++++ Source information

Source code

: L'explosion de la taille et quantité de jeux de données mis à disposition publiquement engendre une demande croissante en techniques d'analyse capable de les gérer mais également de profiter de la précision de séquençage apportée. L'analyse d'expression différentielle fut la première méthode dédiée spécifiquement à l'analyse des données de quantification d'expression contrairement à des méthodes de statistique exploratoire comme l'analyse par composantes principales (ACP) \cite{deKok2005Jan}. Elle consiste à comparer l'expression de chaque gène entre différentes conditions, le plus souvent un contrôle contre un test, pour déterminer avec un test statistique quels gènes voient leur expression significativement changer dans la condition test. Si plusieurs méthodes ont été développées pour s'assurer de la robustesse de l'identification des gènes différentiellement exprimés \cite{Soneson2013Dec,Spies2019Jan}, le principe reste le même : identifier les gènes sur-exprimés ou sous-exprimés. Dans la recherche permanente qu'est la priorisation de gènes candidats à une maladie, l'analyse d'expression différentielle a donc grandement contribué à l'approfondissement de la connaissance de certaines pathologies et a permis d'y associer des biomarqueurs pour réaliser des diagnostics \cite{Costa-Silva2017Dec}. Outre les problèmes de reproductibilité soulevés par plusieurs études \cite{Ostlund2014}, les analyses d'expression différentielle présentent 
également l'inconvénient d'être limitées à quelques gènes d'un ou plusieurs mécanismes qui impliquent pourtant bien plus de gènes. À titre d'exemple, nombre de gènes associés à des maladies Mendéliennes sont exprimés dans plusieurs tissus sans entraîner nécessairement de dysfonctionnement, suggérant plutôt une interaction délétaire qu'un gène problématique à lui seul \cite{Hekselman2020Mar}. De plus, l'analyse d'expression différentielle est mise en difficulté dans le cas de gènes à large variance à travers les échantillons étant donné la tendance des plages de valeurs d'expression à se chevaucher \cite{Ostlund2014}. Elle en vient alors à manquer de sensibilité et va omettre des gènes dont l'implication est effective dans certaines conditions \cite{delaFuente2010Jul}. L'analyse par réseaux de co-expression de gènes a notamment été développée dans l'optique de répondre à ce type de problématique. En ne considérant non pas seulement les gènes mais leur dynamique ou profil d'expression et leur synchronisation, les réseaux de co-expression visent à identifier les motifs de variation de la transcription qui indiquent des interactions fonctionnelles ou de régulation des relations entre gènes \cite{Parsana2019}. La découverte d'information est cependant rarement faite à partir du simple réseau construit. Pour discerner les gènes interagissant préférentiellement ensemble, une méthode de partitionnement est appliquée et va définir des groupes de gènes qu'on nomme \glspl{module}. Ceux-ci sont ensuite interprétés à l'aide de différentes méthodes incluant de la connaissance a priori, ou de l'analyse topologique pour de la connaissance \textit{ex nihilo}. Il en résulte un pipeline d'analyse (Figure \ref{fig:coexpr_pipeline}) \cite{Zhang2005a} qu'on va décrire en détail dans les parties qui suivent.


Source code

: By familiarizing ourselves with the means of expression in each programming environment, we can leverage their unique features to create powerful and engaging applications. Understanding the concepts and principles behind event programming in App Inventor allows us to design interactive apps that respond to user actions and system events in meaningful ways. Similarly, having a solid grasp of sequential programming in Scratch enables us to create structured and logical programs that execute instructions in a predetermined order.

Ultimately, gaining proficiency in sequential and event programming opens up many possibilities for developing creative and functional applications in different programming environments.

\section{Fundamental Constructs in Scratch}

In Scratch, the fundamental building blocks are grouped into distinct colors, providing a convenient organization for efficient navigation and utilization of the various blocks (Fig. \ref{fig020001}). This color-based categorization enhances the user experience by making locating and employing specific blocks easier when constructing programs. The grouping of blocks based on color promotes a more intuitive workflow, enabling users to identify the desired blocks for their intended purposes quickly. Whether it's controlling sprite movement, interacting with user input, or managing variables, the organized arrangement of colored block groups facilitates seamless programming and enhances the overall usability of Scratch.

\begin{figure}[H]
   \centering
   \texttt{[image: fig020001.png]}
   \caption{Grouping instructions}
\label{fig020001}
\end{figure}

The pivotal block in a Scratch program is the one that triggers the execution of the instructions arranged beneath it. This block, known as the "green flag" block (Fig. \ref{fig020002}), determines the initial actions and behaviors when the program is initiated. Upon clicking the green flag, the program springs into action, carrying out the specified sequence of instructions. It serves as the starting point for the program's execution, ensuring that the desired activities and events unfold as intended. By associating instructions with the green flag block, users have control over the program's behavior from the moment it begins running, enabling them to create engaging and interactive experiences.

++++++++

What is needed is each line of the data, printed exactly.

Source code

: L'explosion de la taille et quantité de jeux de données mis à disposition publiquement engendre une demande croissante en techniques d'analyse capable de les gérer mais également de profiter de la précision de séquençage apportée. L'analyse d'expression différentielle fut la première méthode dédiée spécifiquement à l'analyse des données de quantification d'expression contrairement à des méthodes de statistique exploratoire comme l'analyse par composantes principales (ACP) \cite{deKok2005Jan}. Elle consiste à comparer l'expression de chaque gène entre différentes conditions, le plus souvent un contrôle contre un test, pour déterminer avec un test statistique quels gènes voient leur expression significativement changer dans la condition test. Si plusieurs méthodes ont été développées pour s'assurer de la robustesse de l'identification des gènes différentiellement exprimés \cite{Soneson2013Dec,Spies2019Jan}, le principe reste le même : identifier les gènes sur-exprimés ou sous-exprimés. Dans la recherche permanente qu'est la priorisation de gènes candidats à une maladie, l'analyse d'expression différentielle a donc grandement contribué à l'approfondissement de la connaissance de certaines pathologies et a permis d'y associer des biomarqueurs pour réaliser des diagnostics \cite{Costa-Silva2017Dec}. Outre les problèmes de reproductibilité soulevés par plusieurs études \cite{Ostlund2014}, les analyses d'expression différentielle présentent 
également l'inconvénient d'être limitées à quelques gènes d'un ou plusieurs mécanismes qui impliquent pourtant bien plus de gènes. À titre d'exemple, nombre de gènes associés à des maladies Mendéliennes sont exprimés dans plusieurs tissus sans entraîner nécessairement de dysfonctionnement, suggérant plutôt une interaction délétaire qu'un gène problématique à lui seul \cite{Hekselman2020Mar}. De plus, l'analyse d'expression différentielle est mise en difficulté dans le cas de gènes à large variance à travers les échantillons étant donné la tendance des plages de valeurs d'expression à se chevaucher \cite{Ostlund2014}. Elle en vient alors à manquer de sensibilité et va omettre des gènes dont l'implication est effective dans certaines conditions \cite{delaFuente2010Jul}. L'analyse par réseaux de co-expression de gènes a notamment été développée dans l'optique de répondre à ce type de problématique. En ne considérant non pas seulement les gènes mais leur dynamique ou profil d'expression et leur synchronisation, les réseaux de co-expression visent à identifier les motifs de variation de la transcription qui indiquent des interactions fonctionnelles ou de régulation des relations entre gènes \cite{Parsana2019}. La découverte d'information est cependant rarement faite à partir du simple réseau construit. Pour discerner les gènes interagissant préférentiellement ensemble, une méthode de partitionnement est appliquée et va définir des groupes de gènes qu'on nomme \glspl{module}. Ceux-ci sont ensuite interprétés à l'aide de différentes méthodes incluant de la connaissance a priori, ou de l'analyse topologique pour de la connaissance \textit{ex nihilo}. Il en résulte un pipeline d'analyse (Figure \ref{fig:coexpr_pipeline}) \cite{Zhang2005a} qu'on va décrire en détail dans les parties qui suivent.


Source code

: By familiarizing ourselves with the means of expression in each programming environment, we can leverage their unique features to create powerful and engaging applications. Understanding the concepts and principles behind event programming in App Inventor allows us to design interactive apps that respond to user actions and system events in meaningful ways. Similarly, having a solid grasp of sequential programming in Scratch enables us to create structured and logical programs that execute instructions in a predetermined order.

Ultimately, gaining proficiency in sequential and event programming opens up many possibilities for developing creative and functional applications in different programming environments.

\section{Fundamental Constructs in Scratch}

In Scratch, the fundamental building blocks are grouped into distinct colors, providing a convenient organization for efficient navigation and utilization of the various blocks (Fig. \ref{fig020001}). This color-based categorization enhances the user experience by making locating and employing specific blocks easier when constructing programs. The grouping of blocks based on color promotes a more intuitive workflow, enabling users to identify the desired blocks for their intended purposes quickly. Whether it's controlling sprite movement, interacting with user input, or managing variables, the organized arrangement of colored block groups facilitates seamless programming and enhances the overall usability of Scratch.

\begin{figure}[H]
   \centering
   \texttt{[image: fig020001.png]}
   \caption{Grouping instructions}
\label{fig020001}
\end{figure}

The pivotal block in a Scratch program is the one that triggers the execution of the instructions arranged beneath it. This block, known as the "green flag" block (Fig. \ref{fig020002}), determines the initial actions and behaviors when the program is initiated. Upon clicking the green flag, the program springs into action, carrying out the specified sequence of instructions. It serves as the starting point for the program's execution, ensuring that the desired activities and events unfold as intended. By associating instructions with the green flag block, users have control over the program's behavior from the moment it begins running, enabling them to create engaging and interactive experiences.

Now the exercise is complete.